Breaking the pedestal:
The action of hacking through the particle board upsets the three devices arranged atop it. The radio and laptop have a low enough centre of balance that they just slide around a little. The TV, however, slides more then you expected and tips over, falling off the ground hitting the floor with a crash. The noise damn near scares the life out of you before you see what it was.

(Before anyone asks, there are vaccuum tubes inside the TV, most of them still intact despite their fall. The screen however is shattered, allowing you to reach right in for them if you want them.)

Prying apart the cracked pedestal and being more careful of the radio & laptop, you see that there is some equipment underneath. An AV cord from the TV leads to a DVD player beneath the pedestal. The radio and laptop only have power cords, which (along with the TV and DVD power cords) run into a small groove on the floor, covered by carpet to mask it, and eventually into a wall section.

If you look in the very back of the broken TV you will find that someone modified it to accept input from the DVD signal rather than from its antenna.

If you restore power to the room, you'll see that the laptop and radio can be powered on. The laptop is locked, and the hacks you used to access staff network profiles on the office computers don't really apply here. It seems as if the ctrl, alt, and/or delete buttons have been completely disabled as well.

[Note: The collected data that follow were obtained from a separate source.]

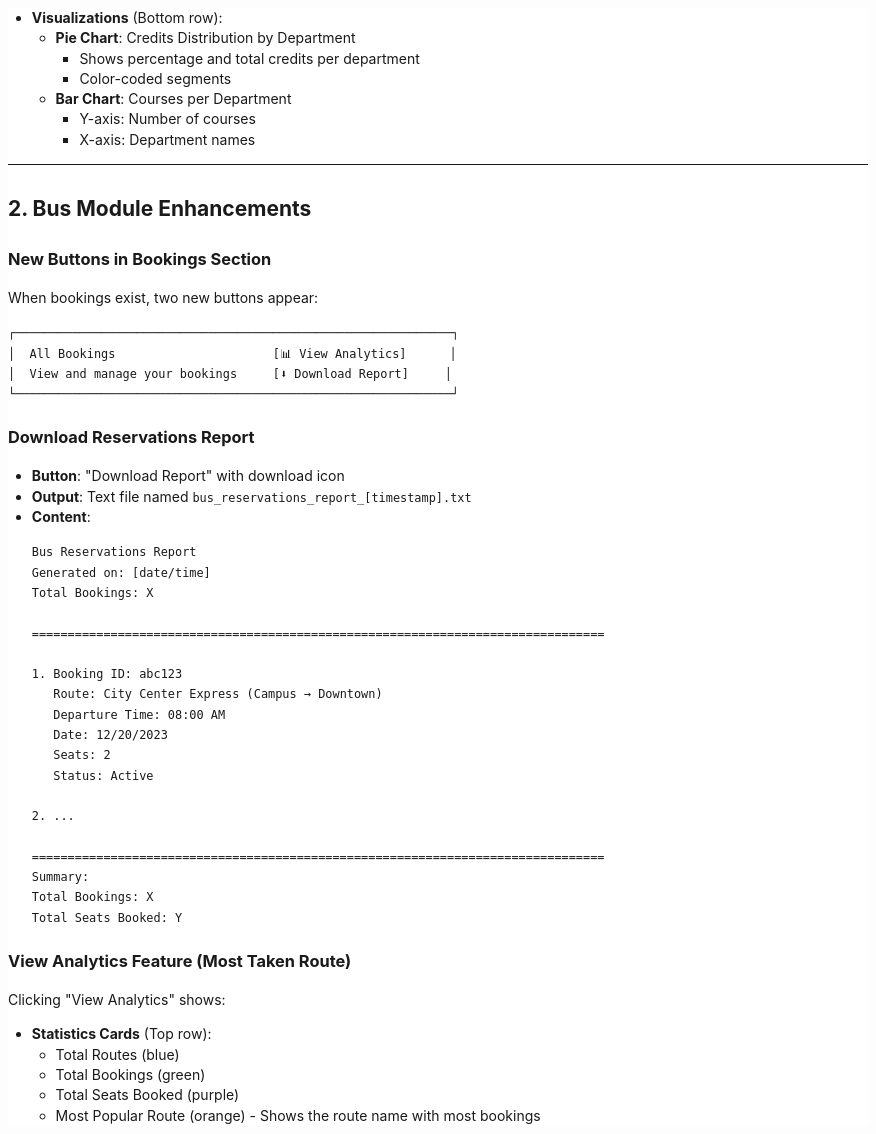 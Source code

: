 - **Visualizations** (Bottom row):
  - **Pie Chart**: Credits Distribution by Department
    - Shows percentage and total credits per department
    - Color-coded segments
  - **Bar Chart**: Courses per Department
    - Y-axis: Number of courses
    - X-axis: Department names

---

## 2. Bus Module Enhancements

### New Buttons in Bookings Section
When bookings exist, two new buttons appear:

```
┌─────────────────────────────────────────────────────────────┐
│  All Bookings                      [📊 View Analytics]      │
│  View and manage your bookings     [⬇️ Download Report]     │
└─────────────────────────────────────────────────────────────┘
```

### Download Reservations Report
- **Button**: "Download Report" with download icon
- **Output**: Text file named `bus_reservations_report_[timestamp].txt`
- **Content**:
  ```
  Bus Reservations Report
  Generated on: [date/time]
  Total Bookings: X

  ================================================================================

  1. Booking ID: abc123
     Route: City Center Express (Campus → Downtown)
     Departure Time: 08:00 AM
     Date: 12/20/2023
     Seats: 2
     Status: Active

  2. ...

  ================================================================================
  Summary:
  Total Bookings: X
  Total Seats Booked: Y
  ```

### View Analytics Feature (Most Taken Route)
Clicking "View Analytics" shows:
- **Statistics Cards** (Top row):
  - Total Routes (blue)
  - Total Bookings (green)
  - Total Seats Booked (purple)
  - Most Popular Route (orange) - Shows the route name with most bookings

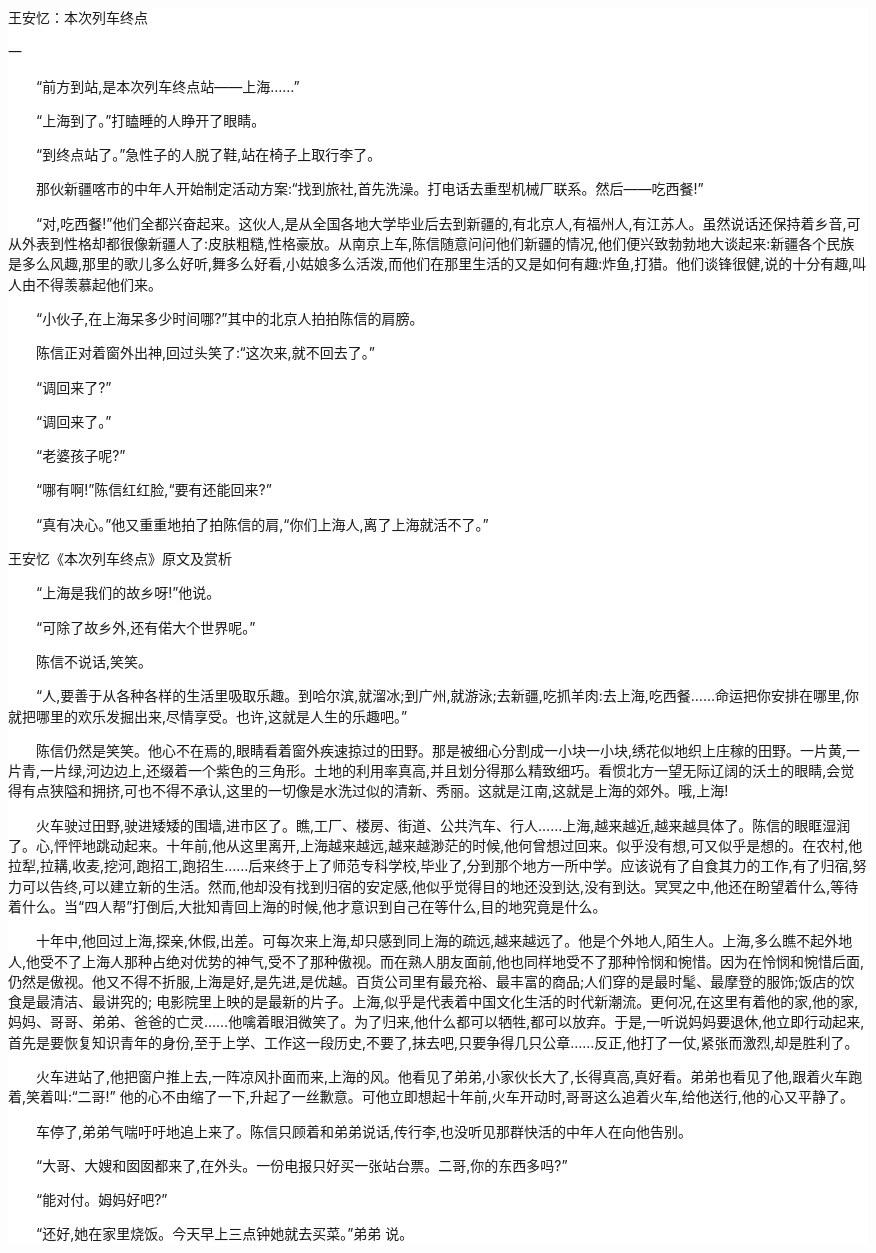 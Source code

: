王安忆：本次列车终点

一

　　“前方到站,是本次列车终点站——上海……”

　　“上海到了。”打瞌睡的人睁开了眼睛。

　　“到终点站了。”急性子的人脱了鞋,站在椅子上取行李了。

　　那伙新疆喀市的中年人开始制定活动方案:“找到旅社,首先洗澡。打电话去重型机械厂联系。然后——吃西餐!”

　　“对,吃西餐!”他们全都兴奋起来。这伙人,是从全国各地大学毕业后去到新疆的,有北京人,有福州人,有江苏人。虽然说话还保持着乡音,可从外表到性格却都很像新疆人了:皮肤粗糙,性格豪放。从南京上车,陈信随意问问他们新疆的情况,他们便兴致勃勃地大谈起来:新疆各个民族是多么风趣,那里的歌儿多么好听,舞多么好看,小姑娘多么活泼,而他们在那里生活的又是如何有趣:炸鱼,打猎。他们谈锋很健,说的十分有趣,叫人由不得羡慕起他们来。

　　“小伙子,在上海呆多少时间哪?”其中的北京人拍拍陈信的肩膀。

　　陈信正对着窗外出神,回过头笑了:“这次来,就不回去了。”

　　“调回来了?”

　　“调回来了。”

　　“老婆孩子呢?”

　　“哪有啊!”陈信红红脸,“要有还能回来?”

　　“真有决心。”他又重重地拍了拍陈信的肩,“你们上海人,离了上海就活不了。”

王安忆《本次列车终点》原文及赏析

　　“上海是我们的故乡呀!”他说。

　　“可除了故乡外,还有偌大个世界呢。”

　　陈信不说话,笑笑。

　　“人,要善于从各种各样的生活里吸取乐趣。到哈尔滨,就溜冰;到广州,就游泳;去新疆,吃抓羊肉:去上海,吃西餐……命运把你安排在哪里,你就把哪里的欢乐发掘出来,尽情享受。也许,这就是人生的乐趣吧。”

　　陈信仍然是笑笑。他心不在焉的,眼睛看着窗外疾速掠过的田野。那是被细心分割成一小块一小块,绣花似地织上庄稼的田野。一片黄,一片青,一片绿,河边边上,还缀着一个紫色的三角形。土地的利用率真高,并且划分得那么精致细巧。看惯北方一望无际辽阔的沃土的眼睛,会觉得有点狭隘和拥挤,可也不得不承认,这里的一切像是水洗过似的清新、秀丽。这就是江南,这就是上海的郊外。哦,上海!

　　火车驶过田野,驶进矮矮的围墙,进市区了。瞧,工厂、楼房、街道、公共汽车、行人……上海,越来越近,越来越具体了。陈信的眼眶湿润了。心,怦怦地跳动起来。十年前,他从这里离开,上海越来越远,越来越渺茫的时候,他何曾想过回来。似乎没有想,可又似乎是想的。在农村,他拉犁,拉耩,收麦,挖河,跑招工,跑招生……后来终于上了师范专科学校,毕业了,分到那个地方一所中学。应该说有了自食其力的工作,有了归宿,努力可以告终,可以建立新的生活。然而,他却没有找到归宿的安定感,他似乎觉得目的地还没到达,没有到达。冥冥之中,他还在盼望着什么,等待着什么。当“四人帮”打倒后,大批知青回上海的时候,他才意识到自己在等什么,目的地究竟是什么。

　　十年中,他回过上海,探亲,休假,出差。可每次来上海,却只感到同上海的疏远,越来越远了。他是个外地人,陌生人。上海,多么瞧不起外地人,他受不了上海人那种占绝对优势的神气,受不了那种傲视。而在熟人朋友面前,他也同样地受不了那种怜悯和惋惜。因为在怜悯和惋惜后面,仍然是傲视。他又不得不折服,上海是好,是先进,是优越。百货公司里有最充裕、最丰富的商品;人们穿的是最时髦、最摩登的服饰;饭店的饮食是最清洁、最讲究的; 电影院里上映的是最新的片子。上海,似乎是代表着中国文化生活的时代新潮流。更何况,在这里有着他的家,他的家,妈妈、哥哥、弟弟、爸爸的亡灵……他噙着眼泪微笑了。为了归来,他什么都可以牺牲,都可以放弃。于是,一听说妈妈要退休,他立即行动起来,首先是要恢复知识青年的身份,至于上学、工作这一段历史,不要了,抹去吧,只要争得几只公章……反正,他打了一仗,紧张而激烈,却是胜利了。

　　火车进站了,他把窗户推上去,一阵凉风扑面而来,上海的风。他看见了弟弟,小家伙长大了,长得真高,真好看。弟弟也看见了他,跟着火车跑着,笑着叫:“二哥!” 他的心不由缩了一下,升起了一丝歉意。可他立即想起十年前,火车开动时,哥哥这么追着火车,给他送行,他的心又平静了。

　　车停了,弟弟气喘吁吁地追上来了。陈信只顾着和弟弟说话,传行李,也没听见那群快活的中年人在向他告别。

　　“大哥、大嫂和囡囡都来了,在外头。一份电报只好买一张站台票。二哥,你的东西多吗?”

　　“能对付。姆妈好吧?”

　　“还好,她在家里烧饭。今天早上三点钟她就去买菜。”弟弟 说。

The eject button for the CD-rom tray on the laptop has also been disabled. Apparently the exhibit design guys know how to visitor-proof a laptop display.

Through the double doors:
Looking out through the double-doors at the south end of the staff-only corridor, you can see the main 3F hall and the top of the stairs. Directly across from you are the south elevators and another set of staff-only double-doors.

Major edit:
I forgot to mention - there's an airplane. Yep, a whole friggin' airplane, and I totally forgot to say anything. It's a WWI biplane, and it hangs from the ceiling of the great hall (directly over the octagonal cutaway that can be seen on 2F on the map, but much much higher up). The airplane is suspended by thin metal cables from the roof, tilted at an angle to show off more of the machine, and some 80 feet higher than the 3f floor underneath it.

Exploring Exhibit 3:
The exhibit is much as you remember it from when you walked through 8 months ago. The exit (the door you came in through) is sort of a "what they accomplished" finale; the area near the staff doors has more about the experiences of veterans trying to adjust to life after coming home from WWII., and what the "boom time" was like for everyone. Moving counter-clockwise you go through the extensive WWII section, which includes approximately equal attention for the actual war and the civilians back at "the home front."

Beyond the WWII section is a bunch of stuff about the Great Depression, which has some of the most striking photographs and firsthand tales in the entire exhibit. Past that is the other set of doors that lead back out of the exhibit.

Throughout the place are computer kiosks. Each one has a four different screens set into a hand-built casing so that no CPU or keyboard is visible. The screens are touch-screens, and allow visitors to play video of interviews with/stories from various octogenarians who lived through the time period in question.

Of some possible interest are two artefacts in the WWII area: one, a stnadard issue American assault rifle from the war which, along with its bayonet and several (probably inert) hand grenades, is behind glass; the other, an entire armoured half-track. Enjoy!

No one jumps out at you as you explore the exhibit area.